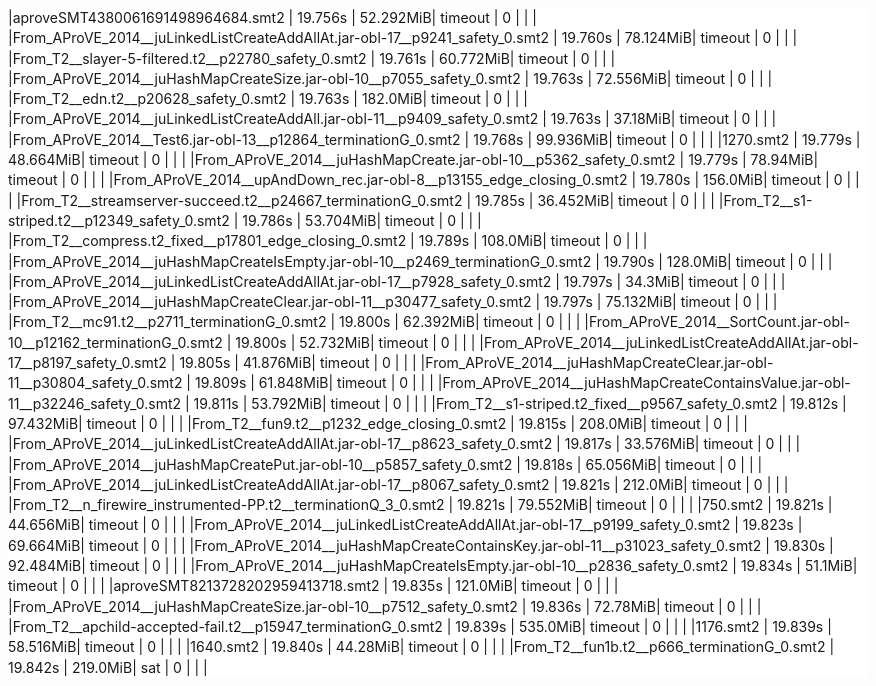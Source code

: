 |aproveSMT4380061691498964684.smt2                            |   19.756s | 52.292MiB| timeout | 0 |  |  |
|From_AProVE_2014__juLinkedListCreateAddAllAt.jar-obl-17__p9241_safety_0.smt2 |   19.760s | 78.124MiB| timeout | 0 |  |  |
|From_T2__slayer-5-filtered.t2__p22780_safety_0.smt2          |   19.761s | 60.772MiB| timeout | 0 |  |  |
|From_AProVE_2014__juHashMapCreateSize.jar-obl-10__p7055_safety_0.smt2 |   19.763s | 72.556MiB| timeout | 0 |  |  |
|From_T2__edn.t2__p20628_safety_0.smt2                        |   19.763s | 182.0MiB| timeout | 0 |  |  |
|From_AProVE_2014__juLinkedListCreateAddAll.jar-obl-11__p9409_safety_0.smt2 |   19.763s | 37.18MiB| timeout | 0 |  |  |
|From_AProVE_2014__Test6.jar-obl-13__p12864_terminationG_0.smt2 |   19.768s | 99.936MiB| timeout | 0 |  |  |
|1270.smt2                                                    |   19.779s | 48.664MiB| timeout | 0 |  |  |
|From_AProVE_2014__juHashMapCreate.jar-obl-10__p5362_safety_0.smt2 |   19.779s | 78.94MiB| timeout | 0 |  |  |
|From_AProVE_2014__upAndDown_rec.jar-obl-8__p13155_edge_closing_0.smt2 |   19.780s | 156.0MiB| timeout | 0 |  |  |
|From_T2__streamserver-succeed.t2__p24667_terminationG_0.smt2 |   19.785s | 36.452MiB| timeout | 0 |  |  |
|From_T2__s1-striped.t2__p12349_safety_0.smt2                 |   19.786s | 53.704MiB| timeout | 0 |  |  |
|From_T2__compress.t2_fixed__p17801_edge_closing_0.smt2       |   19.789s | 108.0MiB| timeout | 0 |  |  |
|From_AProVE_2014__juHashMapCreateIsEmpty.jar-obl-10__p2469_terminationG_0.smt2 |   19.790s | 128.0MiB| timeout | 0 |  |  |
|From_AProVE_2014__juLinkedListCreateAddAllAt.jar-obl-17__p7928_safety_0.smt2 |   19.797s | 34.3MiB| timeout | 0 |  |  |
|From_AProVE_2014__juHashMapCreateClear.jar-obl-11__p30477_safety_0.smt2 |   19.797s | 75.132MiB| timeout | 0 |  |  |
|From_T2__mc91.t2__p2711_terminationG_0.smt2                  |   19.800s | 62.392MiB| timeout | 0 |  |  |
|From_AProVE_2014__SortCount.jar-obl-10__p12162_terminationG_0.smt2 |   19.800s | 52.732MiB| timeout | 0 |  |  |
|From_AProVE_2014__juLinkedListCreateAddAllAt.jar-obl-17__p8197_safety_0.smt2 |   19.805s | 41.876MiB| timeout | 0 |  |  |
|From_AProVE_2014__juHashMapCreateClear.jar-obl-11__p30804_safety_0.smt2 |   19.809s | 61.848MiB| timeout | 0 |  |  |
|From_AProVE_2014__juHashMapCreateContainsValue.jar-obl-11__p32246_safety_0.smt2 |   19.811s | 53.792MiB| timeout | 0 |  |  |
|From_T2__s1-striped.t2_fixed__p9567_safety_0.smt2            |   19.812s | 97.432MiB| timeout | 0 |  |  |
|From_T2__fun9.t2__p1232_edge_closing_0.smt2                  |   19.815s | 208.0MiB| timeout | 0 |  |  |
|From_AProVE_2014__juLinkedListCreateAddAllAt.jar-obl-17__p8623_safety_0.smt2 |   19.817s | 33.576MiB| timeout | 0 |  |  |
|From_AProVE_2014__juHashMapCreatePut.jar-obl-10__p5857_safety_0.smt2 |   19.818s | 65.056MiB| timeout | 0 |  |  |
|From_AProVE_2014__juLinkedListCreateAddAllAt.jar-obl-17__p8067_safety_0.smt2 |   19.821s | 212.0MiB| timeout | 0 |  |  |
|From_T2__n_firewire_instrumented-PP.t2__terminationQ_3_0.smt2 |   19.821s | 79.552MiB| timeout | 0 |  |  |
|750.smt2                                                     |   19.821s | 44.656MiB| timeout | 0 |  |  |
|From_AProVE_2014__juLinkedListCreateAddAllAt.jar-obl-17__p9199_safety_0.smt2 |   19.823s | 69.664MiB| timeout | 0 |  |  |
|From_AProVE_2014__juHashMapCreateContainsKey.jar-obl-11__p31023_safety_0.smt2 |   19.830s | 92.484MiB| timeout | 0 |  |  |
|From_AProVE_2014__juHashMapCreateIsEmpty.jar-obl-10__p2836_safety_0.smt2 |   19.834s | 51.1MiB| timeout | 0 |  |  |
|aproveSMT8213728202959413718.smt2                            |   19.835s | 121.0MiB| timeout | 0 |  |  |
|From_AProVE_2014__juHashMapCreateSize.jar-obl-10__p7512_safety_0.smt2 |   19.836s | 72.78MiB| timeout | 0 |  |  |
|From_T2__apchild-accepted-fail.t2__p15947_terminationG_0.smt2 |   19.839s | 535.0MiB| timeout | 0 |  |  |
|1176.smt2                                                    |   19.839s | 58.516MiB| timeout | 0 |  |  |
|1640.smt2                                                    |   19.840s | 44.28MiB| timeout | 0 |  |  |
|From_T2__fun1b.t2__p666_terminationG_0.smt2                  |   19.842s | 219.0MiB| sat | 0 |  |  |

EXERCISE
Return each line above exactly; any pictures are to be skipped.

FINISHED EXERCISE
Source code

: |aproveSMT4380061691498964684.smt2                            |   19.756s | 52.292MiB| timeout | 0 |  |  |
|From_AProVE_2014__juLinkedListCreateAddAllAt.jar-obl-17__p9241_safety_0.smt2 |   19.760s | 78.124MiB| timeout | 0 |  |  |
|From_T2__slayer-5-filtered.t2__p22780_safety_0.smt2          |   19.761s | 60.772MiB| timeout | 0 |  |  |
|From_AProVE_2014__juHashMapCreateSize.jar-obl-10__p7055_safety_0.smt2 |   19.763s | 72.556MiB| timeout | 0 |  |  |
|From_T2__edn.t2__p20628_safety_0.smt2                        |   19.763s | 182.0MiB| timeout | 0 |  |  |
|From_AProVE_2014__juLinkedListCreateAddAll.jar-obl-11__p9409_safety_0.smt2 |   19.763s | 37.18MiB| timeout | 0 |  |  |
|From_AProVE_2014__Test6.jar-obl-13__p12864_terminationG_0.smt2 |   19.768s | 99.936MiB| timeout | 0 |  |  |
|1270.smt2                                                    |   19.779s | 48.664MiB| timeout | 0 |  |  |
|From_AProVE_2014__juHashMapCreate.jar-obl-10__p5362_safety_0.smt2 |   19.779s | 78.94MiB| timeout | 0 |  |  |
|From_AProVE_2014__upAndDown_rec.jar-obl-8__p13155_edge_closing_0.smt2 |   19.780s | 156.0MiB| timeout | 0 |  |  |
|From_T2__streamserver-succeed.t2__p24667_terminationG_0.smt2 |   19.785s | 36.452MiB| timeout | 0 |  |  |
|From_T2__s1-striped.t2__p12349_safety_0.smt2                 |   19.786s | 53.704MiB| timeout | 0 |  |  |
|From_T2__compress.t2_fixed__p17801_edge_closing_0.smt2       |   19.789s | 108.0MiB| timeout | 0 |  |  |
|From_AProVE_2014__juHashMapCreateIsEmpty.jar-obl-10__p2469_terminationG_0.smt2 |   19.790s | 128.0MiB| timeout | 0 |  |  |
|From_AProVE_2014__juLinkedListCreateAddAllAt.jar-obl-17__p7928_safety_0.smt2 |   19.797s | 34.3MiB| timeout | 0 |  |  |
|From_AProVE_2014__juHashMapCreateClear.jar-obl-11__p30477_safety_0.smt2 |   19.797s | 75.132MiB| timeout | 0 |  |  |
|From_T2__mc91.t2__p2711_terminationG_0.smt2                  |   19.800s | 62.392MiB| timeout | 0 |  |  |
|From_AProVE_2014__SortCount.jar-obl-10__p12162_terminationG_0.smt2 |   19.800s | 52.732MiB| timeout | 0 |  |  |
|From_AProVE_2014__juLinkedListCreateAddAllAt.jar-obl-17__p8197_safety_0.smt2 |   19.805s | 41.876MiB| timeout | 0 |  |  |
|From_AProVE_2014__juHashMapCreateClear.jar-obl-11__p30804_safety_0.smt2 |   19.809s | 61.848MiB| timeout | 0 |  |  |
|From_AProVE_2014__juHashMapCreateContainsValue.jar-obl-11__p32246_safety_0.smt2 |   19.811s | 53.792MiB| timeout | 0 |  |  |
|From_T2__s1-striped.t2_fixed__p9567_safety_0.smt2            |   19.812s | 97.432MiB| timeout | 0 |  |  |
|From_T2__fun9.t2__p1232_edge_closing_0.smt2                  |   19.815s | 208.0MiB| timeout | 0 |  |  |
|From_AProVE_2014__juLinkedListCreateAddAllAt.jar-obl-17__p8623_safety_0.smt2 |   19.817s | 33.576MiB| timeout | 0 |  |  |
|From_AProVE_2014__juHashMapCreatePut.jar-obl-10__p5857_safety_0.smt2 |   19.818s | 65.056MiB| timeout | 0 |  |  |
|From_AProVE_2014__juLinkedListCreateAddAllAt.jar-obl-17__p8067_safety_0.smt2 |   19.821s | 212.0MiB| timeout | 0 |  |  |
|From_T2__n_firewire_instrumented-PP.t2__terminationQ_3_0.smt2 |   19.821s | 79.552MiB| timeout | 0 |  |  |
|750.smt2                                                     |   19.821s | 44.656MiB| timeout | 0 |  |  |
|From_AProVE_2014__juLinkedListCreateAddAllAt.jar-obl-17__p9199_safety_0.smt2 |   19.823s | 69.664MiB| timeout | 0 |  |  |
|From_AProVE_2014__juHashMapCreateContainsKey.jar-obl-11__p31023_safety_0.smt2 |   19.830s | 92.484MiB| timeout | 0 |  |  |
|From_AProVE_2014__juHashMapCreateIsEmpty.jar-obl-10__p2836_safety_0.smt2 |   19.834s | 51.1MiB| timeout | 0 |  |  |
|aproveSMT8213728202959413718.smt2                            |   19.835s | 121.0MiB| timeout | 0 |  |  |
|From_AProVE_2014__juHashMapCreateSize.jar-obl-10__p7512_safety_0.smt2 |   19.836s | 72.78MiB| timeout | 0 |  |  |
|From_T2__apchild-accepted-fail.t2__p15947_terminationG_0.smt2 |   19.839s | 535.0MiB| timeout | 0 |  |  |
|1176.smt2                                                    |   19.839s | 58.516MiB| timeout | 0 |  |  |
|1640.smt2                                                    |   19.840s | 44.28MiB| timeout | 0 |  |  |
|From_T2__fun1b.t2__p666_terminationG_0.smt2                  |   19.842s | 219.0MiB| sat | 0 |  |  |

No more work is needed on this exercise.